I took a shortcut up a one-way street and cut through the library parking lot. I was in front of the Methodist church, right next door to the CVS, when I heard someone call out:
"Hey fatty! Why don't you go eat some chicken?"Two kids whizzed past on bikes - I didn't recognize the voices, but they sounded like boys. I remember my first thought being "Isn't chicken a lean meat?" and I continued on my errand. But once I got back home, I went straight to my bed and sobbed.
It's actually kind of amazing, because this was the first time anyone had ever called me fat or made fun of me for my size, at least to my face.

By the beginning of eighth grade, I was about 235 pounds; by the end of high school, I was just over 300. In the meantime, my personality changed quite a bit - I was still very academically minded, but I also had a seemingly permanent attitude problem. I guess I figured that if people were going to hate me, I'd give them a reason. When they're slinging insults, "fat" is usually the first thing that rolls of their tongues. I decided "bitch" was better, and I made sure I deserved it.
Behind the tough exterior, though, was a very weak little kid. I was obsessed with what everyone else thought of me. It would have been so easy to go for walks around the block or down to the marina, but I was so scared of someone else yelling at me from a bike, a car, their yard. At first I started walking around my backyard, doing laps of the fence around the pool - after about a week, the grass was packed down in an obvious path. Eventually, though, I gave up entirely and just sat at home, my problem worsening.
Every now and then, I feel reminders of the terrified kid that I once was. At the gym, I always pick the machines closest to walls or corners. On the bus or the train, I turn up my iPod and pretend that the music is the only sound, because I automatically assume every whisper is a comment about me.

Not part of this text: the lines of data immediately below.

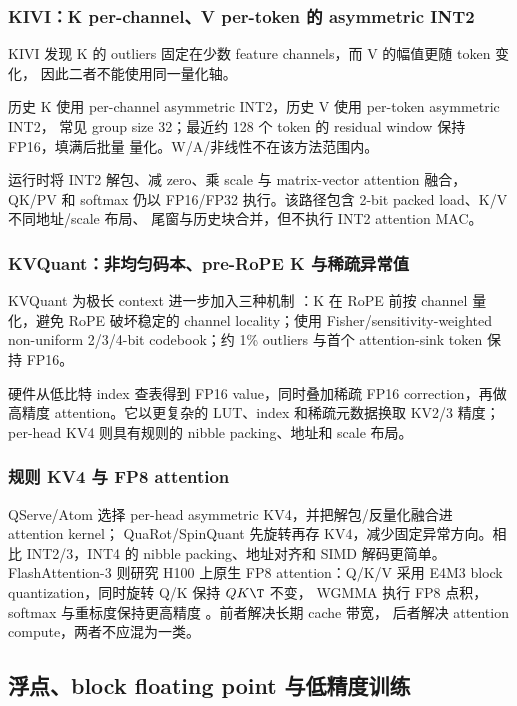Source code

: \subsubsection{KIVI：K per-channel、V per-token 的 asymmetric INT2}

KIVI 发现 K 的 outliers 固定在少数 feature channels，而 V 的幅值更随 token 变化，
因此二者不能使用同一量化轴。

历史 K 使用 per-channel asymmetric INT2，历史 V 使用 per-token asymmetric INT2，
常见 group size 32；最近约 128 个 token 的 residual window 保持 FP16，填满后批量
量化。W/A/非线性不在该方法范围内。

运行时将 INT2 解包、减 zero、乘 scale 与 matrix-vector attention 融合，QK/PV 和
softmax 仍以 FP16/FP32 执行。该路径包含 2-bit packed load、K/V 不同地址/scale 布局、
尾窗与历史块合并，但不执行 INT2 attention MAC。

\subsubsection{KVQuant：非均匀码本、pre-RoPE K 与稀疏异常值}

KVQuant 为极长 context 进一步加入三种机制
：K 在 RoPE 前按 channel 量化，避免
RoPE 破坏稳定的 channel locality；使用 Fisher/sensitivity-weighted non-uniform
2/3/4-bit codebook；约 1\% outliers 与首个 attention-sink token 保持 FP16。

硬件从低比特 index 查表得到 FP16 value，同时叠加稀疏 FP16 correction，再做高精度
attention。它以更复杂的 LUT、index 和稀疏元数据换取 KV2/3 精度；per-head KV4
则具有规则的 nibble packing、地址和 scale 布局。

\subsubsection{规则 KV4 与 FP8 attention}

QServe/Atom 选择 per-head asymmetric KV4，并把解包/反量化融合进 attention kernel；
QuaRot/SpinQuant 先旋转再存 KV4，减少固定异常方向。相比 INT2/3，INT4 的 nibble
packing、地址对齐和 SIMD 解码更简单。FlashAttention-3 则研究 H100 上原生 FP8
attention：Q/K/V 采用 E4M3 block quantization，同时旋转 Q/K 保持 $QK\T$ 不变，
WGMMA 执行 FP8 点积，softmax 与重标度保持更高精度
。前者解决长期 cache 带宽，
后者解决 attention compute，两者不应混为一类。

\subsection{浮点、block floating point 与低精度训练}

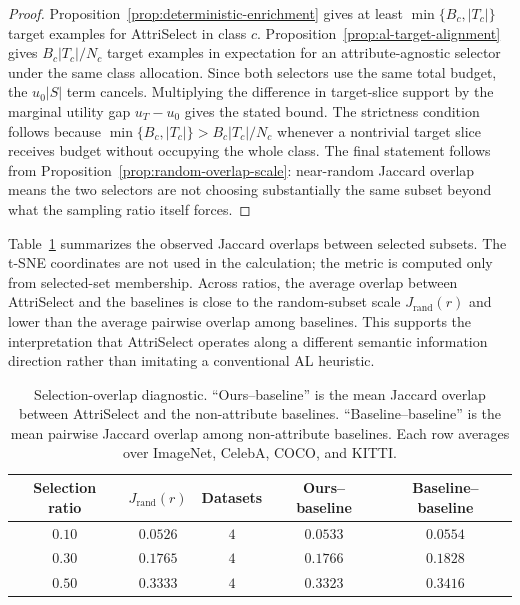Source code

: \documentclass{article}
\newcommand{\model}{AttriSelect\xspace}
\begin{document}
\begin{proof}
Proposition~\ref{prop:deterministic-enrichment} gives at least $\min\{B_c,|T_c|\}$ target examples for \model in class $c$. Proposition~\ref{prop:al-target-alignment} gives $B_c|T_c|/N_c$ target examples in expectation for an attribute-agnostic selector under the same class allocation. Since both selectors use the same total budget, the $u_0|S|$ term cancels. Multiplying the difference in target-slice support by the marginal utility gap $u_T-u_0$ gives the stated bound. The strictness condition follows because $\min\{B_c,|T_c|\}>B_c|T_c|/N_c$ whenever a nontrivial target slice receives budget without occupying the whole class. The final statement follows from Proposition~\ref{prop:random-overlap-scale}: near-random Jaccard overlap means the two selectors are not choosing substantially the same subset beyond what the sampling ratio itself forces.
\end{proof}

Table~\ref{tab:selection-overlap-summary} summarizes the observed Jaccard overlaps between selected subsets. The t-SNE coordinates are not used in the calculation; the metric is computed only from selected-set membership. Across ratios, the average overlap between \model and the baselines is close to the random-subset scale $J_{\mathrm{rand}}(r)$ and lower than the average pairwise overlap among baselines. This supports the interpretation that \model operates along a different semantic information direction rather than imitating a conventional AL heuristic.

\begin{table}[h]
\centering
\caption{Selection-overlap diagnostic. ``Ours--baseline'' is the mean Jaccard overlap between \model and the non-attribute baselines. ``Baseline--baseline'' is the mean pairwise Jaccard overlap among non-attribute baselines. Each row averages over ImageNet, CelebA, COCO, and KITTI.}
\label{tab:selection-overlap-summary}
\begin{tabular}{c c c c c}
\toprule
Selection ratio & $J_{\mathrm{rand}}(r)$ & Datasets & Ours--baseline & Baseline--baseline \\
\midrule
$0.10$ & $0.0526$ & $4$ & $0.0533$ & $0.0554$ \\
$0.30$ & $0.1765$ & $4$ & $0.1766$ & $0.1828$ \\
$0.50$ & $0.3333$ & $4$ & $0.3323$ & $0.3416$ \\
\bottomrule
\end{tabular}
\end{table}
\end{document}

David Sedaris describes 12-year-old males as "a demographic group second-to-none in terms of cruelty." It's hard to accept as an adult that such strong fears are based on nine words shouted by a couple of immature young boys, kids who undoubtedly never thought for another second about the exchange. I'll never be able to completely forget what they said, but I can try to use it for motivation instead of allowing myself to be paralyzed by fear.
1 comment:
I too remember the first time I was ever picked on for my weight. It was in middle school gym class. The kicker is, the person that did the bullying was probably only about 10lbs lighter than me. I often wondered if she picked on me as a defense mechanism for being picked on herself.